- _Work task_
All of the data that follows should be given again exactly, without its images.
======== Extracted entries
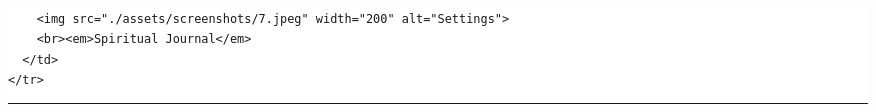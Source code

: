         <img src="./assets/screenshots/7.jpeg" width="200" alt="Settings">
        <br><em>Spiritual Journal</em>
      </td>
    </tr>
  </table>
</div>

---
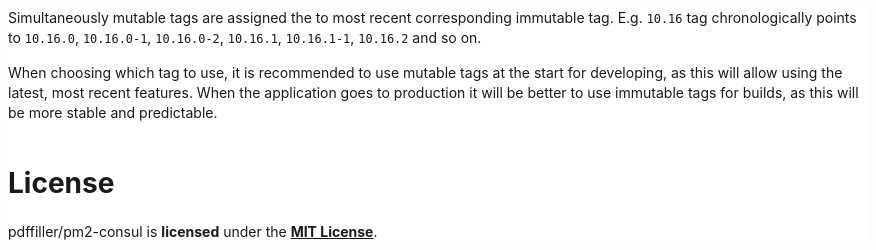 Simultaneously mutable tags are assigned the to most recent corresponding immutable tag. E.g.
`10.16` tag chronologically points to `10.16.0`, `10.16.0-1`, `10.16.0-2`, `10.16.1`, `10.16.1-1`,
`10.16.2` and so on.

When choosing which tag to use, it is recommended to use mutable tags at the start for developing,
as this will allow using the latest, most recent features. When the application goes to production
it will be better to use immutable tags for builds, as this will be more stable and predictable.

# License

pdffiller/pm2-consul is **licensed** under the [**MIT License**](https://github.com/pdffillerdocker/pm2-consul/blob/master/LICENSE).
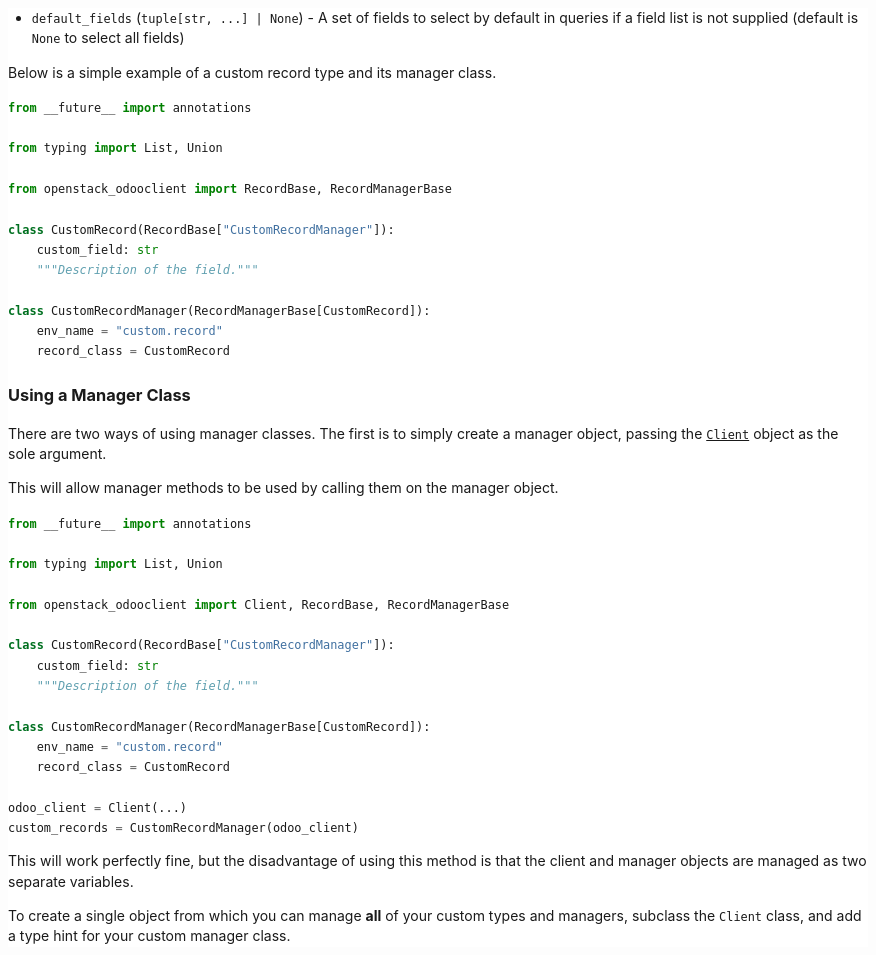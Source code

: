 * `default_fields` (`tuple[str, ...] | None`) - A set of fields to select by default in queries
  if a field list is not supplied (default is `None` to select all fields)

Below is a simple example of a custom record type and its manager class.

```python
from __future__ import annotations

from typing import List, Union

from openstack_odooclient import RecordBase, RecordManagerBase

class CustomRecord(RecordBase["CustomRecordManager"]):
    custom_field: str
    """Description of the field."""

class CustomRecordManager(RecordManagerBase[CustomRecord]):
    env_name = "custom.record"
    record_class = CustomRecord
```

### Using a Manager Class

There are two ways of using manager classes. The first is to simply
create a manager object, passing the [`Client`](../index.md#connecting-to-odoo)
object as the sole argument.

This will allow manager methods to be used by calling them on the manager object.

```python
from __future__ import annotations

from typing import List, Union

from openstack_odooclient import Client, RecordBase, RecordManagerBase

class CustomRecord(RecordBase["CustomRecordManager"]):
    custom_field: str
    """Description of the field."""

class CustomRecordManager(RecordManagerBase[CustomRecord]):
    env_name = "custom.record"
    record_class = CustomRecord

odoo_client = Client(...)
custom_records = CustomRecordManager(odoo_client)
```

This will work perfectly fine, but the disadvantage of using this method is
that the client and manager objects are managed as two separate variables.

To create a single object from which you can manage **all** of your custom
types and managers, subclass the `Client` class, and add a type hint for your
custom manager class.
================
- _Expected output_
Source code

:         <img src="./assets/screenshots/7.jpeg" width="200" alt="Settings">
        <br><em>Spiritual Journal</em>
      </td>
    </tr>
  </table>
</div>

---
 Simultaneously mutable tags are assigned the to most recent corresponding immutable tag. E.g.
`10.16` tag chronologically points to `10.16.0`, `10.16.0-1`, `10.16.0-2`, `10.16.1`, `10.16.1-1`,
`10.16.2` and so on.

When choosing which tag to use, it is recommended to use mutable tags at the start for developing,
as this will allow using the latest, most recent features. When the application goes to production
it will be better to use immutable tags for builds, as this will be more stable and predictable.

# License

pdffiller/pm2-consul is **licensed** under the [**MIT License**](https://github.com/pdffillerdocker/pm2-consul/blob/master/LICENSE).
Source code

: * `default_fields` (`tuple[str, ...] | None`) - A set of fields to select by default in queries
  if a field list is not supplied (default is `None` to select all fields)

Below is a simple example of a custom record type and its manager class.

```python
from __future__ import annotations

from typing import List, Union

from openstack_odooclient import RecordBase, RecordManagerBase

class CustomRecord(RecordBase["CustomRecordManager"]):
    custom_field: str
    """Description of the field."""

class CustomRecordManager(RecordManagerBase[CustomRecord]):
    env_name = "custom.record"
    record_class = CustomRecord
```

### Using a Manager Class

There are two ways of using manager classes. The first is to simply
create a manager object, passing the [`Client`](../index.md#connecting-to-odoo)
object as the sole argument.

This will allow manager methods to be used by calling them on the manager object.

```python
from __future__ import annotations

from typing import List, Union

from openstack_odooclient import Client, RecordBase, RecordManagerBase

class CustomRecord(RecordBase["CustomRecordManager"]):
    custom_field: str
    """Description of the field."""

class CustomRecordManager(RecordManagerBase[CustomRecord]):
    env_name = "custom.record"
    record_class = CustomRecord

odoo_client = Client(...)
custom_records = CustomRecordManager(odoo_client)
```

This will work perfectly fine, but the disadvantage of using this method is
that the client and manager objects are managed as two separate variables.

To create a single object from which you can manage **all** of your custom
types and managers, subclass the `Client` class, and add a type hint for your
custom manager class.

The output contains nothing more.